- A chain of UK vacation camps told guests they’d be kicked out for 24 hours to respect the Queen’s funeral.
- Center Parcs was criticized for the move, which came just the day after it said its sites wouldn’t close.
- It has since backtracked on the decision, saying guests can stay, but that facilities will be closed.
A chain of UK holiday sites was bombarded with criticism after asking guests to leave their vacation homes for 24 hours for the funeral of Queen Elizabeth II.
Center Parcs — which operates woodland-based vacation camps with activities like archery, kayaking, and mini-golf — said on Tuesday that it would be closing its five UK sites on Monday, September 19 “as a mark of respect and to allow as many of our colleagues as possible to be part of this historic moment.”
The company said on Twitter that its sites, which it calls “villages,” would close from 10:00 a.m. Monday “with all staff and guests leaving.”
It told guests who would be staying there on both Sunday and Monday night that they would be able to leave their belongings and return from 10:00 a.m. Tuesday.
Center Parcs said that guests who were set to arrive on Monday should arrive on Tuesday instead.
It said that guests would get a discount or a full refund if they chose to cancel and would receive an email with further information.
“We hope our guests will understand our decision to support our Queen on her final journey,” Center Parcs said in a statement.
However, the company was quickly blasted by social-media users who questioned the decision.
“You’re closing your sites at very short notice as a mark of respect, while showing very little respect for your customers,” one comment on Facebook read.

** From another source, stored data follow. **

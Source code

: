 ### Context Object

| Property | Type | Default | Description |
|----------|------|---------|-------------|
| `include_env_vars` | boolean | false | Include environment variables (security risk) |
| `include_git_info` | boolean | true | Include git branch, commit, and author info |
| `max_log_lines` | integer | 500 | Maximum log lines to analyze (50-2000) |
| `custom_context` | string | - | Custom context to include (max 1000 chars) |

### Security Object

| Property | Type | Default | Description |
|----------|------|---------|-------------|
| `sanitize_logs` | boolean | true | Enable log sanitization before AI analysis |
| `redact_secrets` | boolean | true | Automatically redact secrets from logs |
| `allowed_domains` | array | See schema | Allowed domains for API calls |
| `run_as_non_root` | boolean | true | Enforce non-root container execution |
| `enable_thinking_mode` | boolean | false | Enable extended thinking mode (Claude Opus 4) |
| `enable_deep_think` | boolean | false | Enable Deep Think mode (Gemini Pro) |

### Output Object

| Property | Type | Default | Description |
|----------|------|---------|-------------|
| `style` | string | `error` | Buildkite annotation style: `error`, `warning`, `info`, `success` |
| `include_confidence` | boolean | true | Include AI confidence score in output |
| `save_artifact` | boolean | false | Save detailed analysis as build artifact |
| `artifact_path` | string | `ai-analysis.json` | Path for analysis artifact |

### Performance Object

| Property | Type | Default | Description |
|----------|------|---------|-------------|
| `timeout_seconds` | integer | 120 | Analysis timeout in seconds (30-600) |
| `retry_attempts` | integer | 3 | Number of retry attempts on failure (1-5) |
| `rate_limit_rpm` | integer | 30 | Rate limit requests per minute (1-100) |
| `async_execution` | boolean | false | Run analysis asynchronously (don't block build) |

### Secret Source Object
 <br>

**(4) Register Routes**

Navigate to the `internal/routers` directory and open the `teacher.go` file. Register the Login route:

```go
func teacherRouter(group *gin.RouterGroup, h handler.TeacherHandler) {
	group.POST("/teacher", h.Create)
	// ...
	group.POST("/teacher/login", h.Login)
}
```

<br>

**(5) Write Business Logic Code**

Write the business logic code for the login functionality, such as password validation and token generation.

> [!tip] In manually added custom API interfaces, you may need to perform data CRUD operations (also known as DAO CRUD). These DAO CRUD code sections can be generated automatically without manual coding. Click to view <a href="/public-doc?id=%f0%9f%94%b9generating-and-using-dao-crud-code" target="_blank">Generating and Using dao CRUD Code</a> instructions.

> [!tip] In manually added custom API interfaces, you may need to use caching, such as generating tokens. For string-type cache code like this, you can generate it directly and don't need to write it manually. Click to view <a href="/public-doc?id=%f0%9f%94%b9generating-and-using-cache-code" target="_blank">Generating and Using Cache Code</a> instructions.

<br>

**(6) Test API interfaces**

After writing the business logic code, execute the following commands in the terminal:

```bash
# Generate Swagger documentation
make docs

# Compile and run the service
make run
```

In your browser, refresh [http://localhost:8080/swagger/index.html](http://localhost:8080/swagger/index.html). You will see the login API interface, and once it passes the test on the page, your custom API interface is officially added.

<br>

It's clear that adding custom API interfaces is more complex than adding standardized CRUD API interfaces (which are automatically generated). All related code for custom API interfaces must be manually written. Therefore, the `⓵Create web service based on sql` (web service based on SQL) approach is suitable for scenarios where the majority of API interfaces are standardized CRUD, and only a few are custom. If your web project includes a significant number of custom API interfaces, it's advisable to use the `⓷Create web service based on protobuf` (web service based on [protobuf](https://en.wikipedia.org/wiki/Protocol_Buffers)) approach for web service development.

Guests asked whether they were expected to find alternative accommodation for Monday or whether they should return home for the night. Some said they were considering canceling their whole trip to Center Parcs.
Many guests also pointed out that Center Parcs’ announcement came just the day after it said its sites would stay open as usual on Monday.
After the backlash, Center Parcs revised its decision, telling the BBC on Tuesday evening that guests who were due to stay at the site on both Sunday and Monday nights would not be asked to leave. It said that this was only a “very small number” of guests. It said that facilities, including restaurants, would remain shut and guests would be offered a discount because of this.
However, guests set to arrive on Monday would still only be able to check in on Tuesday, Center Parcs told the BBC.
Centers Parcs didn’t immediately respond to Insider’s request for comment.
The UK Government says that businesses aren’t obliged to close during the 10-day “national mourning” period between the Queen’s death and her funeral.
“Depending on the nature and location of their business and the tone of planned events, some businesses may wish to consider closing or postponing events, especially on the day of the State Funeral, however this is at the discretion of individual businesses,” it said in a guidance document.
Some businesses are, however, choosing to close for the day, including supermarkets, museums, and cinemas.